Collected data
════════════════
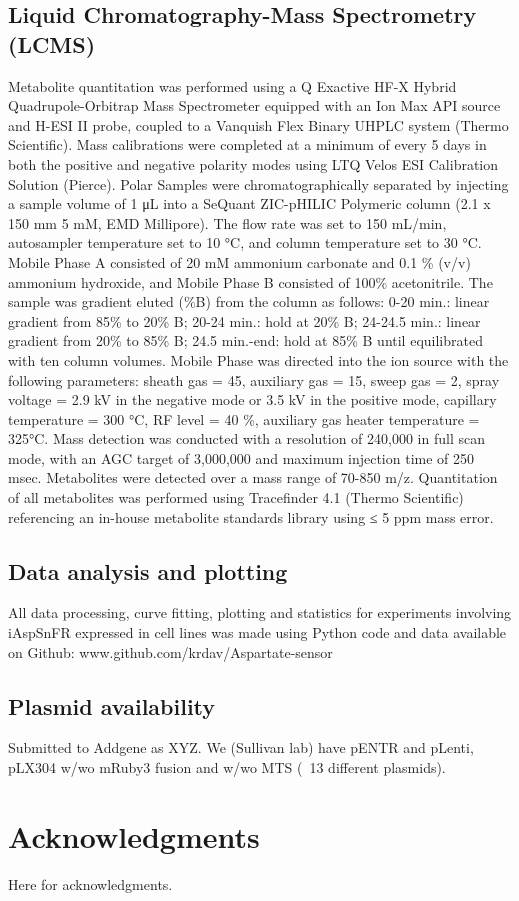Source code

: \documentclass[9pt,lineno]{elife}
\begin{document}
\subsection{Liquid Chromatography-Mass Spectrometry (LCMS)}
Metabolite quantitation was performed using a Q Exactive HF-X Hybrid Quadrupole-Orbitrap Mass Spectrometer equipped with an Ion Max API source and H-ESI II probe, coupled to a Vanquish Flex Binary UHPLC system (Thermo Scientific).
Mass calibrations were completed at a minimum of every 5 days in both the positive and negative polarity modes using LTQ Velos ESI Calibration Solution (Pierce).
Polar Samples were chromatographically separated by injecting a sample volume of 1 μL into a SeQuant ZIC-pHILIC Polymeric column (2.1 x 150 mm 5 mM, EMD Millipore).
The flow rate was set to 150 mL/min, autosampler temperature set to 10 °C, and column temperature set to 30 °C.
Mobile Phase A consisted of 20 mM ammonium carbonate and 0.1 \% (v/v) ammonium hydroxide, and Mobile Phase B consisted of 100\% acetonitrile.
The sample was gradient eluted (\%B) from the column as follows: 0-20 min.: linear gradient from 85\% to 20\% B; 20-24 min.: hold at 20\% B; 24-24.5 min.: linear gradient from 20\% to 85\% B; 24.5 min.-end: hold at 85\% B until equilibrated with ten column volumes.
Mobile Phase was directed into the ion source with the following parameters: sheath gas = 45, auxiliary gas = 15, sweep gas = 2, spray voltage = 2.9 kV in the negative mode or 3.5 kV in the positive mode, capillary temperature = 300 °C, RF level = 40 \%, auxiliary gas heater temperature = 325°C.
Mass detection was conducted with a resolution of 240,000 in full scan mode, with an AGC target of 3,000,000 and maximum injection time of 250 msec.
Metabolites were detected over a mass range of 70-850 m/z.
Quantitation of all metabolites was performed using Tracefinder 4.1 (Thermo Scientific) referencing an in-house metabolite standards library using ≤ 5 ppm mass error.

\subsection{Data analysis and plotting}
All data processing, curve fitting, plotting and statistics for experiments involving iAspSnFR expressed in cell lines was made using Python code and data available on Github:
www.github.com/krdav/Aspartate-sensor

\subsection{Plasmid availability}
Submitted to Addgene as XYZ.
We (Sullivan lab) have pENTR and pLenti, pLX304 w/wo mRuby3 fusion and w/wo MTS (~13 different plasmids).




\section{Acknowledgments}
Here for acknowledgments.




\end{document}
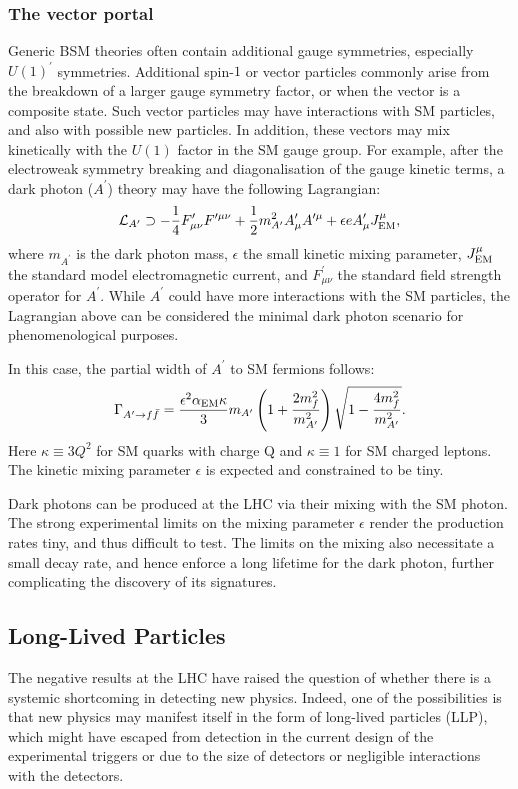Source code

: \documentclass[10pt]{article}
\begin{document}
\subsubsection{The vector portal} 
%
Generic BSM theories often contain additional gauge symmetries, especially $U(1)^\prime$ symmetries. 
Additional spin-$1$ or vector particles commonly arise from the breakdown of a larger gauge symmetry factor, or when the vector is a composite state. 
Such vector particles may have interactions with SM particles, and also with possible new particles.
In addition, these vectors may mix kinetically with the $U(1)$ factor in the SM gauge group. 
For example, after the electroweak symmetry breaking and diagonalisation of the gauge kinetic terms, a dark photon ($A^\prime$) theory may have the following Lagrangian:
%
\begin{equation}
\mathcal{L}_{A^\prime} \supset -\frac 1 4 F^\prime_{\mu\nu} F^{\prime \mu\nu} + \frac 1 2 m_{A^\prime}^2 A^\prime_\mu A^{\prime \mu} + \epsilon e A^\prime_{\mu} J_{\rm EM}^\mu,
\end{equation}
%
where $m_{A^\prime}$ is the dark photon mass, $\epsilon$ the small kinetic mixing parameter, $J^\mu_{\rm EM}$ the standard model electromagnetic current, and $F^\prime_{\mu\nu}$ the standard field strength operator for $A^\prime$. While $A^\prime$ could have more interactions with the SM particles, the Lagrangian above can be considered the minimal dark photon scenario for phenomenological purposes. 

In this case, the partial width of $A^\prime$ to SM fermions follows:
%
\begin{equation}
\Gamma_{A^\prime\to f\bar f}=\frac {\epsilon^2 \alpha_{\rm EM} \kappa} {3} m_{A^\prime} \left(1+ \frac {2m_f^2} {m_{A^\prime}^2}\right) \sqrt{1-\frac {4 m_f^2}{m_{A^\prime}^2}}.
\end{equation}
%
Here $\kappa\equiv 3 Q^2$ for SM quarks with charge Q and $\kappa\equiv 1$ for SM charged leptons. The kinetic mixing parameter $\epsilon$ is expected and constrained to be tiny. 

Dark photons can be produced at the LHC via their mixing with the SM photon. The strong experimental limits on the mixing parameter $\epsilon$ render the production rates tiny, and thus difficult to test.
The limits on the mixing also necessitate a small decay rate, and hence enforce a long lifetime for the dark photon, further complicating the discovery of its signatures.


\subsection{Long-Lived Particles}
%
The negative results at the LHC have raised the question of whether there is a systemic shortcoming in detecting new physics. 
Indeed, one of the possibilities is that new physics may manifest itself in the form of long-lived particles (LLP), which might have escaped from detection in the current design of the experimental triggers or due to the size of detectors or negligible interactions with the detectors.  
\end{document}
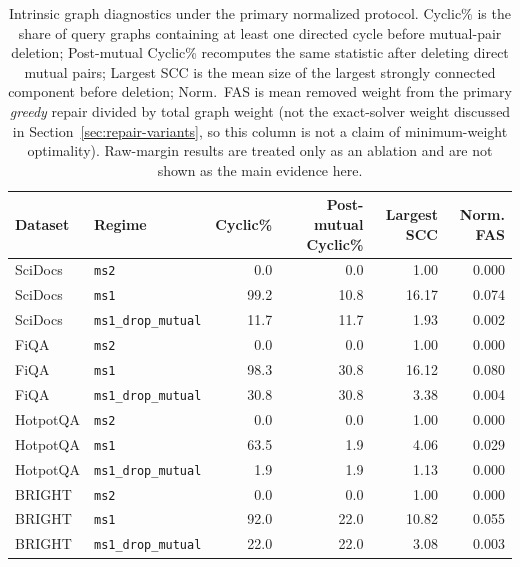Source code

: \documentclass[manuscript,anonymous,review]{acmart}
\begin{document}
\begin{table}[t]
  \caption{Intrinsic graph diagnostics under the primary normalized protocol.
    Cyclic\% is the share of query graphs containing at least one directed
    cycle before mutual-pair deletion; Post-mutual Cyclic\% recomputes the same
    statistic after deleting direct mutual pairs; Largest SCC is the mean size
    of the largest strongly connected component before deletion; Norm.\ FAS is
    mean removed weight from the primary \emph{greedy} repair divided by total
    graph weight (not the exact-solver weight discussed in
    Section~\ref{sec:repair-variants}, so this column is not a claim of
    minimum-weight optimality). Raw-margin results are treated only as an
    ablation and are not shown as the main evidence here.}
  \label{tab:structural-results}
  \scriptsize
  \begin{tabular}{llrrrr}
    \toprule
    Dataset & Regime & Cyclic\% & Post-mutual Cyclic\% & Largest SCC & Norm. FAS \\
    \midrule
    SciDocs  & \texttt{ms2}               & 0.0  & 0.0  & 1.00  & 0.000 \\
    SciDocs  & \texttt{ms1}               & 99.2 & 10.8 & 16.17 & 0.074 \\
    SciDocs  & \texttt{ms1\_drop\_mutual} & 11.7 & 11.7 & 1.93  & 0.002 \\
    FiQA     & \texttt{ms2}               & 0.0  & 0.0  & 1.00  & 0.000 \\
    FiQA     & \texttt{ms1}               & 98.3 & 30.8 & 16.12 & 0.080 \\
    FiQA     & \texttt{ms1\_drop\_mutual} & 30.8 & 30.8 & 3.38  & 0.004 \\
    HotpotQA & \texttt{ms2}               & 0.0  & 0.0  & 1.00  & 0.000 \\
    HotpotQA & \texttt{ms1}               & 63.5 & 1.9  & 4.06  & 0.029 \\
    HotpotQA & \texttt{ms1\_drop\_mutual} & 1.9  & 1.9  & 1.13  & 0.000 \\
    BRIGHT   & \texttt{ms2}               & 0.0  & 0.0  & 1.00  & 0.000 \\
    BRIGHT   & \texttt{ms1}               & 92.0 & 22.0 & 10.82 & 0.055 \\
    BRIGHT   & \texttt{ms1\_drop\_mutual} & 22.0 & 22.0 & 3.08  & 0.003 \\
    \bottomrule
  \end{tabular}
\end{table}
\end{document}
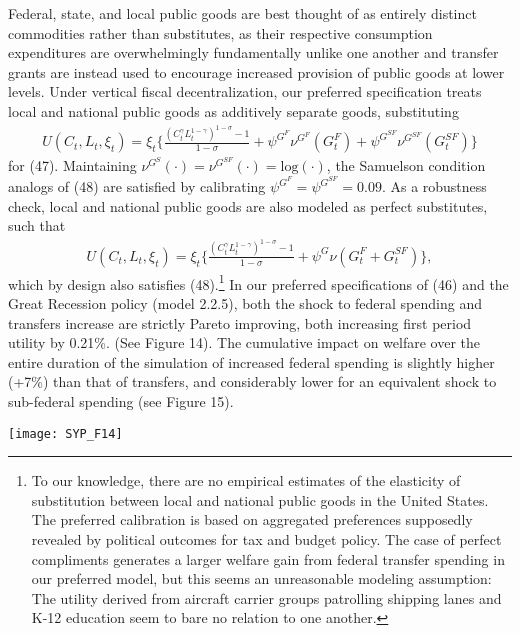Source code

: \documentclass[12pt,letterpaper]{article}
\begin{document}
Federal, state, and local public goods are best thought of as entirely distinct commodities rather than substitutes, as their respective consumption expenditures are overwhelmingly fundamentally unlike one another and transfer grants are instead used to encourage increased provision of public goods at lower levels. Under vertical fiscal decentralization, our preferred specification treats local and national public goods as additively separate goods, substituting
\begin{align}
U(C_t,L_t,\xi_t) =  \xi_t \Big\{ \frac{(C_t^\gamma L_t^{1-\gamma})^{1-\sigma} - 1}{1 - \sigma} + \psi^{G^F} \nu^{G^F} (G^F_t) + \psi^{G^{SF}} \nu^{G^{SF}} (G^{SF}_t) \Big\}
\end{align}
for (47). Maintaining $\nu^{G^S} (\cdotp)  = \nu^{G^{SF}} (\cdotp) = \text{log}(\cdotp)$, the Samuelson condition analogs of (48) are satisfied by calibrating $ \psi^{G^{F}} = \psi^{G^{SF}} = 0.09$.
As a robustness check, local and national public goods are also modeled as perfect substitutes, such that
\begin{align}
U(C_t,L_t,\xi_t) =  \xi_t \Big\{  \frac{(C_t^\gamma L_t^{1-\gamma})^{1-\sigma} - 1}{1 - \sigma} + \psi^G \nu (G^F_t + G^{SF}_t) \Big\},
\end{align}
which by design also satisfies (48).\footnote{To our knowledge, there are no empirical estimates of the elasticity of substitution between local and national public goods in the United States. The preferred calibration is based on aggregated preferences supposedly revealed by political outcomes for tax and budget policy. The case of perfect compliments generates a larger welfare gain from federal transfer spending in our preferred model, but this seems an unreasonable modeling assumption: The utility derived from aircraft carrier groups patrolling shipping lanes and K-12 education seem to bare no relation to one another.} In our preferred specifications of (46) and the Great Recession policy (model 2.2.5), both the shock to federal spending and transfers increase are strictly Pareto improving, both increasing first period utility by 0.21\%. (See Figure 14). The cumulative impact on welfare over the entire duration of the simulation of increased federal spending is slightly higher (+7\%) than that of transfers, and considerably lower for an equivalent shock to sub-federal spending (see Figure 15). 

\begin{center}
\texttt{[image: SYP\_F14]}
\end{center}
\end{document}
════════════════
- [DIRECTIONS]
Pull every line containing "national" out of the data above.

- [FINAL ANSWER]
Federal, state, and local public goods are best thought of as entirely distinct commodities rather than substitutes, as their respective consumption expenditures are overwhelmingly fundamentally unlike one another and transfer grants are instead used to encourage increased provision of public goods at lower levels. Under vertical fiscal decentralization, our preferred specification treats local and national public goods as additively separate goods, substituting
As a robustness check, local and national public goods are also modeled as perfect substitutes, such that
which by design also satisfies (48).\footnote{To our knowledge, there are no empirical estimates of the elasticity of substitution between local and national public goods in the United States. The preferred calibration is based on aggregated preferences supposedly revealed by political outcomes for tax and budget policy. The case of perfect compliments generates a larger welfare gain from federal transfer spending in our preferred model, but this seems an unreasonable modeling assumption: The utility derived from aircraft carrier groups patrolling shipping lanes and K-12 education seem to bare no relation to one another.} In our preferred specifications of (46) and the Great Recession policy (model 2.2.5), both the shock to federal spending and transfers increase are strictly Pareto improving, both increasing first period utility by 0.21\%. (See Figure 14). The cumulative impact on welfare over the entire duration of the simulation of increased federal spending is slightly higher (+7\%) than that of transfers, and considerably lower for an equivalent shock to sub-federal spending (see Figure 15). 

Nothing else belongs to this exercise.